April 20 - May 27, 2023 | 168 Suffolk Street, New York, NY 10002
April 20 - May 27, 2023
168 Suffolk Street, New York, NY 10002
New Pantheon, a solo exhibition by Yvette Molina, introduces a series of vibrant artworks depicting a new community of hybrid deities who are the offspring of gods and goddesses from various world traditions. These new gods, born of the old, are a supernatural, feminist-futurist, gender and species nonconforming group of interventionists here to fix the messes humans have made.
Molina employs the rigorous techniques of religious icon painting, using egg tempera and gold leaf on carved wood panels. Traditional iconography is devotional. It takes significant time and observes strict steps imbued with symbolism, developed for divine connection. Molina, in the role of the iconographer, adheres to the steps of this practice, but that is where the orthodoxy ends. Molina’s narrative incorporates bawdy humor, magical interventions, and non-human leaders as protectors and role models. Her creations are drawn from her Catholic upbringing and Mexican and Indigenous ancestry. These hybrids of human, animal, and vegetable, leap from the sacred icon into the profane media of comic book, collage, and scrap cardboard. Applying the same meticulous process of icon painting and gilding onto discarded materials challenges our ideas of value; transforming waste into precious objects.
In this exhibition, we are introduced to Mother Destroyer of Obstacles, a deity with the head of an elephant who easily smashes borders, a corn-headed goddess, Abuela Giver of Nourishment who provides food for every body, and Coywolf Guardian, who offers kindness, humor, and play in the struggle with fear and grief. Each of these characters have distinct attributes, but share an orientation to care.
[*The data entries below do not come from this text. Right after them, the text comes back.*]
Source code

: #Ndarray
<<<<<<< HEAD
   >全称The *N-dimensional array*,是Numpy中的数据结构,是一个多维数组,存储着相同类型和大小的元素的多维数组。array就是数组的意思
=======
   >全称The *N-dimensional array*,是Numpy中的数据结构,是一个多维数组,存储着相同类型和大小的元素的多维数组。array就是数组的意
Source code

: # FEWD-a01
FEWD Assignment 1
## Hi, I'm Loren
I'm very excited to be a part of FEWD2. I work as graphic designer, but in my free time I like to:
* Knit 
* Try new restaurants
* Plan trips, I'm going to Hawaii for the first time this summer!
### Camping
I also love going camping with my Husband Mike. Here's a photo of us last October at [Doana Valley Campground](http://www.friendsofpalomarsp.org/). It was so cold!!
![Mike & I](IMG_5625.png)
For Molina, care manifests as kindness, play, assistance, protection, repair, and even anger as a call to action. Play is highlighted as a form of care in this exhibition, depicted in Molina’s series of skateboarding girls (Freedom Beings 1 and 2 and Teaching a New God Old Tricks) where they exchange acts of care by teaching Coywolf how to skate.
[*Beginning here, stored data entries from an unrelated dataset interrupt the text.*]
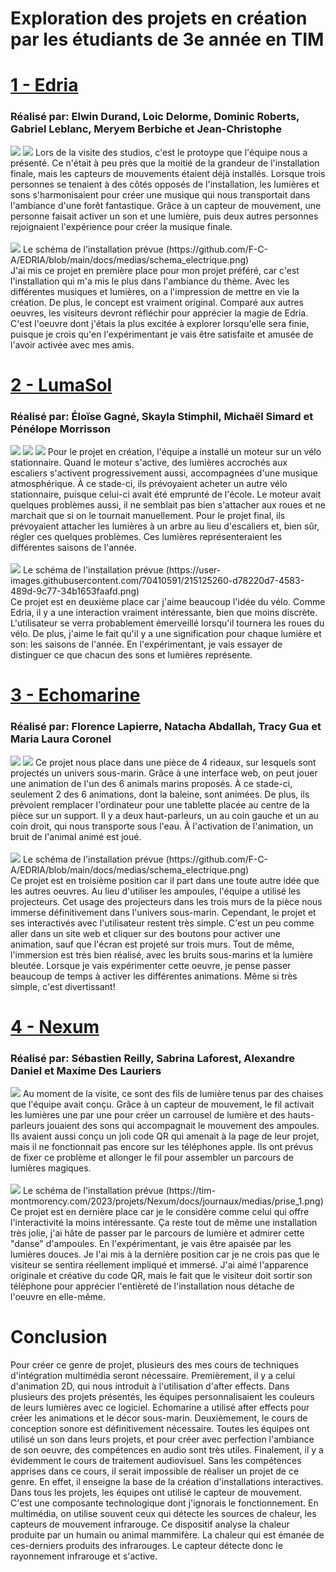 <h1>Exploration des projets en création par les étudiants de 3e année en TIM</h1>
<h1><a href="https://tim-montmorency.com/2023/projets/EDRIA/docs/web/index.html">1 - Edria</a></h1>
<h3>Réalisé par: Elwin Durand, Loic Delorme, Dominic Roberts, Gabriel Leblanc, Meryem Berbiche et Jean-Christophe</h3>
<img src="medias/edria_demo.jpg">
<img src="medias/edria_demo_materiel.jpg">
Lors de la visite des studios, c'est le protoype que l'équipe nous a présenté. Ce n'était à peu près que la moitié de la grandeur de l'installation finale, mais les capteurs de mouvements étaient déjà installés. Lorsque trois personnes se tenaient à des côtés opposés de l'installation, les lumières et sons s'harmonisaient pour créer une musique qui nous transportait dans l'ambiance d'une forêt fantastique. Grâce à un capteur de mouvement, une personne faisait activer un son et une lumière, puis deux autres personnes rejoignaient l'expérience pour créer la musique finale.
<br/><br/>
<img src="medias/edria_schema.png">
Le schéma de l'installation prévue (https://github.com/F-C-A/EDRIA/blob/main/docs/medias/schema_electrique.png)<br />
J'ai mis ce projet en première place pour mon projet préféré, car c'est l'installation qui m'a mis le plus dans l'ambiance du thème. Avec les différentes musiques et lumières, on a l'impression de mettre en vie la création. De plus, le concept est vraiment original. Comparé aux autres oeuvres, les visiteurs devront réfléchir pour apprécier la magie de Edria. C'est l'oeuvre dont j'étais la plus excitée à explorer lorsqu'elle sera finie, puisque je crois qu'en l'expérimentant je vais être satisfaite et amusée de l'avoir activée avec mes amis.
<h1><a href="https://tim-montmorency.com/2023/projets/LumaSol/docs/web/index.html">2 - LumaSol</a></h1>
<h3>Réalisé par: Éloïse Gagné, Skayla Stimphil, Michaël Simard et Pénélope Morrisson</h3>
<img src="medias/lumasol_demo_lumieres.jpg">
<img src="medias/lumasol_demo_velo.jpg">
<img src="medias/lumasol_demo_moteur.jpg">
Pour le projet en création, l'équipe a installé un moteur sur un vélo stationnaire. Quand le moteur s'active, des lumières accrochés aux escaliers s'activent progressivement aussi, accompagnées d'une musique atmosphérique. À ce stade-ci, ils prévoyaient acheter un autre vélo stationnaire, puisque celui-ci avait été emprunté de l'école. Le moteur avait quelques problèmes aussi, il ne semblait pas bien s'attacher aux roues et ne marchait que si on le tournait manuellement. Pour le projet final, ils prévoyaient attacher les lumières à un arbre au lieu d'escaliers et, bien sûr, régler ces quelques problèmes. Ces lumières représenteraient les différentes saisons de l'année.
<br/><br/>
<img src="medias/lumasol_schema.png">
Le schéma de l'installation prévue (https://user-images.githubusercontent.com/70410591/215125260-d78220d7-4583-489d-9c77-34b1653faafd.png)<br />
Ce projet est en deuxième place car j'aime beaucoup l'idée du vélo. Comme Edria, il y a une interaction vraiment intéressante, bien que moins discrète. L'utilisateur se verra probablement émerveillé lorsqu'il tournera les roues du vélo. De plus, j'aime le fait qu'il y a une signification pour chaque lumière et son: les saisons de l'année. En l'expérimentant, je vais essayer de distinguer ce que chacun des sons et lumières représente.
<h1><a href="https://tim-montmorency.com/2023/projets/Echomarine/docs/web/index.html">3 - Echomarine</a></h1>
<h3>Réalisé par: Florence Lapierre, Natacha Abdallah, Tracy Gua et Maria Laura Coronel</h3>
<img src="medias/echomarine_demo.png">
<img src="medias/echomarine_ordinateur.png">
Ce projet nous place dans une pièce de 4 rideaux, sur lesquels sont projectés un univers sous-marin. Grâce à une interface web, on peut jouer une animation de l'un des 6 animals marins proposés. À ce stade-ci, seulement 2 des 6 animations, dont la baleine, sont animées. De plus, ils prévoient remplacer l'ordinateur pour une tablette placée au centre de la pièce sur un support. Il y a deux haut-parleurs, un au coin gauche et un au coin droit, qui nous transporte sous l'eau. À l'activation de l'animation, un bruit de l'animal animé est joué.
<br/><br/>
<img src="medias/echomarine_schema.png">
Le schéma de l'installation prévue (https://github.com/F-C-A/EDRIA/blob/main/docs/medias/schema_electrique.png)<br />
Ce projet est en troisième position car il part dans une toute autre idée que les autres oeuvres. Au lieu d'utiliser les ampoules, l'équipe a utilisé les projecteurs. Cet usage des projecteurs dans les trois murs de la pièce nous immerse définitivement dans l'univers sous-marin. Cependant, le projet et ses interactivés avec l'utilisateur restent très simple. C'est un peu comme aller dans un site web et cliquer sur des boutons pour activer une animation, sauf que l'écran est projeté sur trois murs. Tout de même, l'immersion est très bien réalisé, avec les bruits sous-marins et la lumière bleutée. Lorsque je vais expérimenter cette oeuvre, je pense passer beaucoup de temps à activer les différentes animations. Même si très simple, c'est divertissant!
<h1><a href="https://tim-montmorency.com/2023/projets/Nexum/docs/web/index.html">4 - Nexum</a></h1>
<h3>Réalisé par: Sébastien Reilly, Sabrina Laforest, Alexandre Daniel et Maxime Des Lauriers</h3>
<img src="medias/nexum_demo_lumieres.jpg">
Au moment de la visite, ce sont des fils de lumière tenus par des chaises que l'équipe avait conçu. Grâce à un capteur de mouvement, le fil activait les lumières une par une pour créer un carrousel de lumière et des hauts-parleurs jouaient des sons qui accompagnait le mouvement des ampoules. Ils avaient aussi conçu un joli code QR qui amenait à la page de leur projet, mais il ne fonctionnait pas encore sur les téléphones apple. Ils ont prévus de fixer ce problème et allonger le fil pour assembler un parcours de lumières magiques.
<br/><br/>
<img src="medias/nexum_schema.png">
Le schéma de l'installation prévue (https://tim-montmorency.com/2023/projets/Nexum/docs/journaux/medias/prise_1.png)<br />
Ce projet est en dernière place car je le considère comme celui qui offre l'interactivité la moins intéressante. Ça reste tout de même une installation très jolie, j'ai hâte de passer par le parcours de lumière et admirer cette "danse" d'ampoules. En l'expérimentant, je vais être apaisée par les lumières douces. Je l'ai mis à la dernière position car je ne crois pas que le visiteur se sentira réellement impliqué et immersé. J'ai aimé l'apparence originale et créative du code QR, mais le fait que le visiteur doit sortir son téléphone pour apprécier l'entièreté de l'installation nous détache de l'oeuvre en elle-même.
<h1>Conclusion</h1>
Pour créer ce genre de projet, plusieurs des mes cours de techniques d'intégration multimédia seront nécessaire. Premièrement, il y a celui d'animation 2D, qui nous introduit à l'utilisation d'after effects. Dans plusieurs des projets présentés, les équipes personnalisaient les couleurs de leurs lumières avec ce logiciel. Echomarine a utilisé after effects pour créer les animations et le décor sous-marin. Deuxièmement, le cours de conception sonore est définitivement nécessaire. Toutes les équipes ont utilisé un son dans leurs projets, et pour créer avec perfection l'ambiance de son oeuvre, des compétences en audio sont très utiles. Finalement, il y a évidemment le cours de traitement audiovisuel. Sans les compétences apprises dans ce cours, il serait impossible de réaliser un projet de ce genre. En effet, il enseigne la base de la création d'installations interactives.
<br />
Dans tous les projets, les équipes ont utilisé le capteur de mouvement. C'est une composante technologique dont j'ignorais le fonctionnement. En multimédia, on utilise souvent ceux qui détecte les sources de chaleur, les capteurs de mouvement infrarouge. Ce dispositif analyse la chaleur produite par un humain ou animal mammifère. La chaleur qui est émanée de ces-derniers produits des infrarouges. Le capteur détecte donc le rayonnement infrarouge et s'active.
Just as traditional icons carry with them a set of values and practices, Molina’s work is devotional. Each prospective buyer is asked to sign an agreement before purchase of the work. This agreement serves to slow down the transaction and create a new ritual of exchange. Collectors are asked to reflect on the intentions of the icon and to uphold its purpose. This agreement is not binding in a legal sense, it establishes a commitment that changing the world for good is in each of our hands. This agreement requires the buyer to play a role in the artwork itself, transforming them into a key component of the piece.
Mythic figures and religious practices have been a constant means of focusing attention and shifting human perspective. Molina’s pantheon finds their real power as a call to action and insisting that a simple act of care is often enough.